**Task directions**
Look through the entries below and show every line containing the word "Postnikov".

**Records**
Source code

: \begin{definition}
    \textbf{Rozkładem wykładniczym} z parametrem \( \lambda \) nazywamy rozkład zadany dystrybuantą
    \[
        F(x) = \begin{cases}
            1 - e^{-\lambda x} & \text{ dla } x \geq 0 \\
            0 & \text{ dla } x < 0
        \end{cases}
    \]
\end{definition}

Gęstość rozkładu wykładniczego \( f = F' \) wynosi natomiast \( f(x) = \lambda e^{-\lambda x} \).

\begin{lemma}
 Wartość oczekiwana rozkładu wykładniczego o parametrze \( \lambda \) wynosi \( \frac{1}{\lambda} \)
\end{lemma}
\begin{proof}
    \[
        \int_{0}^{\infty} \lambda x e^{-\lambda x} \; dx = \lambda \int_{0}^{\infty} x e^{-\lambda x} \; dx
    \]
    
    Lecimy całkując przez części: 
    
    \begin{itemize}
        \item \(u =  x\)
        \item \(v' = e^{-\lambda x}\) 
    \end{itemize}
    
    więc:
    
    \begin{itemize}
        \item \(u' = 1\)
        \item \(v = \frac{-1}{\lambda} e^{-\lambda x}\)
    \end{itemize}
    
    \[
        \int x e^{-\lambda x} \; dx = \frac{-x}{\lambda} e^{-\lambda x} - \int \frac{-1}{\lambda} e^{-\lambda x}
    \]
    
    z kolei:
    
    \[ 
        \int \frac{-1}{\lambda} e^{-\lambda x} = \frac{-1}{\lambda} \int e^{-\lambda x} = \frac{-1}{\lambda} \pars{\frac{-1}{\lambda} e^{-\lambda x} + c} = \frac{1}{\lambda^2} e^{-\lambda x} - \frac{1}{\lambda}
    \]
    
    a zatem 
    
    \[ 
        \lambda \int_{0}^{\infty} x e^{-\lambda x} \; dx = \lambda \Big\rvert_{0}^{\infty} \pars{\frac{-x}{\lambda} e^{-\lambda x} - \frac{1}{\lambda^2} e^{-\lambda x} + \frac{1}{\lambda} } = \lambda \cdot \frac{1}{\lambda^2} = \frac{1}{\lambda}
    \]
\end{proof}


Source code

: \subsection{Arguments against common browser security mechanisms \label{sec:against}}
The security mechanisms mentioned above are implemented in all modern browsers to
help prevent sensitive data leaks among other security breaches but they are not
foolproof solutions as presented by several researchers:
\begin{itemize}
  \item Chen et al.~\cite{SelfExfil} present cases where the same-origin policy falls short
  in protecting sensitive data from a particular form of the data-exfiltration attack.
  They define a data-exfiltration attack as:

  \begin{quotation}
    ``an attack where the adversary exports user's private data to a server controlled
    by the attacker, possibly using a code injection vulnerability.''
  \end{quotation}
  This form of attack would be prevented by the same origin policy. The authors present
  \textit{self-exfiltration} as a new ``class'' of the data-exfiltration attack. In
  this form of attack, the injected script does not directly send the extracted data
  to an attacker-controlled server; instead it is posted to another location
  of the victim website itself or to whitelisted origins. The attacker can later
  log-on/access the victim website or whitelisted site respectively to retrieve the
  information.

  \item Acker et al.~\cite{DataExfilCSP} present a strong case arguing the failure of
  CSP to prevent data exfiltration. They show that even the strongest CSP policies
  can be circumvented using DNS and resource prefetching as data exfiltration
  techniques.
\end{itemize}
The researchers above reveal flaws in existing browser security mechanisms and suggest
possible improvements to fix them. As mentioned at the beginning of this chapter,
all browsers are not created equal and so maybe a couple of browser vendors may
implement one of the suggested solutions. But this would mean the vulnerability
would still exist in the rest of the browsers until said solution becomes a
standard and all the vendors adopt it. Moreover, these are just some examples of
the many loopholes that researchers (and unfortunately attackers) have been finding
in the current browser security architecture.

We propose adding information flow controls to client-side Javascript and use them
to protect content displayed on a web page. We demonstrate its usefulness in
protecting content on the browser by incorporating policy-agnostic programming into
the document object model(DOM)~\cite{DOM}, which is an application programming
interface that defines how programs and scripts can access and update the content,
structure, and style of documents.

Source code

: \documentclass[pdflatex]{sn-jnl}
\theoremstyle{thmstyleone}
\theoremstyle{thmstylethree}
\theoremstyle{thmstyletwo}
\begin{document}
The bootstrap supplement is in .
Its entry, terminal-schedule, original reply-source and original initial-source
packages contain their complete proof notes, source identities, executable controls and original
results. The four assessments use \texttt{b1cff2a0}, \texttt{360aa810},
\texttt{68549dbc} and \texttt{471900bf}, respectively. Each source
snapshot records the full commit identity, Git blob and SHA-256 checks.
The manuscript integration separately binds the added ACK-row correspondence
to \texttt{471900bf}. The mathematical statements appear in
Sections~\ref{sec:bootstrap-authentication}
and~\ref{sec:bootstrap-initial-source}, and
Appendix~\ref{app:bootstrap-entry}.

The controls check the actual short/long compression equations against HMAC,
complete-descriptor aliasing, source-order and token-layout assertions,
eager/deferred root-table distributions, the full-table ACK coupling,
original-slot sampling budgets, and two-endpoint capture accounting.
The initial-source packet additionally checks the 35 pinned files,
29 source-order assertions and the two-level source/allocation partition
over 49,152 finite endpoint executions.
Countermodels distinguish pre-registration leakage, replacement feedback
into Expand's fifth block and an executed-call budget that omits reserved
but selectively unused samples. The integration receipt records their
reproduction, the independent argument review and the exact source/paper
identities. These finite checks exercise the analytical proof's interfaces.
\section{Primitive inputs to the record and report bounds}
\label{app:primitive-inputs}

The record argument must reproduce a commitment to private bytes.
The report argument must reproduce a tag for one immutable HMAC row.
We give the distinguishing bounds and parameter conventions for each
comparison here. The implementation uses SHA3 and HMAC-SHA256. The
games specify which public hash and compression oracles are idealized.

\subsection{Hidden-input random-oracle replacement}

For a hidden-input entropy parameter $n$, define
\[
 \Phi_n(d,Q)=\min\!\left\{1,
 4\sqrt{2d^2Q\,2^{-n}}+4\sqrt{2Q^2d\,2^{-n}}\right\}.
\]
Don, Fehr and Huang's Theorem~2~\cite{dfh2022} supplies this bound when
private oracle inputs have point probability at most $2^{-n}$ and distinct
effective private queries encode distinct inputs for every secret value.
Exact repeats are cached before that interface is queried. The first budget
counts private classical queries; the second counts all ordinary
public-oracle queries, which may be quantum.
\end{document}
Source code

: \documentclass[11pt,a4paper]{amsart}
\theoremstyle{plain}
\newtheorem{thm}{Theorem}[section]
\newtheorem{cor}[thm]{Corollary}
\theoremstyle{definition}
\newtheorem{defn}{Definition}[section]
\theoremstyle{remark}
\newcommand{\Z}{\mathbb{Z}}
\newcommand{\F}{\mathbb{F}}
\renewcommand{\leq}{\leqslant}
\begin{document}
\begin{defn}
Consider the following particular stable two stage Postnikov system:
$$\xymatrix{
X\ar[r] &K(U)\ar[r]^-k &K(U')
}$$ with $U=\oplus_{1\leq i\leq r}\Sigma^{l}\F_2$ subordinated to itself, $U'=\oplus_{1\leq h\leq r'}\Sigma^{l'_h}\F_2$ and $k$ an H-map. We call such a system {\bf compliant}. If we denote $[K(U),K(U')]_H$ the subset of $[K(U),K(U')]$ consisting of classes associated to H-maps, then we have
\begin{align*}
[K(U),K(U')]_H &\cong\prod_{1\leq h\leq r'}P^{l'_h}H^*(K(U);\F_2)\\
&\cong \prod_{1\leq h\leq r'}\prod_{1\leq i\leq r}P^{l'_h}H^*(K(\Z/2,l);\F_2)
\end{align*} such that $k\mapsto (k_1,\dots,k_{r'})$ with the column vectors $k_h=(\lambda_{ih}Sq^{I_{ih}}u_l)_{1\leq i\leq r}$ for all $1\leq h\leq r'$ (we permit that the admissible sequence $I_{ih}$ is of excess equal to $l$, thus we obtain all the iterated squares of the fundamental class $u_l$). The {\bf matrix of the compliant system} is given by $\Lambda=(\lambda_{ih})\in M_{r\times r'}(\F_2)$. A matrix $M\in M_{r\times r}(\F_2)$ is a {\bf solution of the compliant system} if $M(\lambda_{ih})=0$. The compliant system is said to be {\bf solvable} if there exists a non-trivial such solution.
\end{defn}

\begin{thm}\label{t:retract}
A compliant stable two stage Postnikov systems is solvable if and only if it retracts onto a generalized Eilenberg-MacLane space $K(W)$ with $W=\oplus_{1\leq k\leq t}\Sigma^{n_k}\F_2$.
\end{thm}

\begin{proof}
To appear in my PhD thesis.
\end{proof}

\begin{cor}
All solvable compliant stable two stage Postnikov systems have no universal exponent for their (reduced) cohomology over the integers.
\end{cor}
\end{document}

**Problem solution**
Consider the following particular stable two stage Postnikov system:
A compliant stable two stage Postnikov systems is solvable if and only if it retracts onto a generalized Eilenberg-MacLane space $K(W)$ with $W=\oplus_{1\leq k\leq t}\Sigma^{n_k}\F_2$.
All solvable compliant stable two stage Postnikov systems have no universal exponent for their (reduced) cohomology over the integers.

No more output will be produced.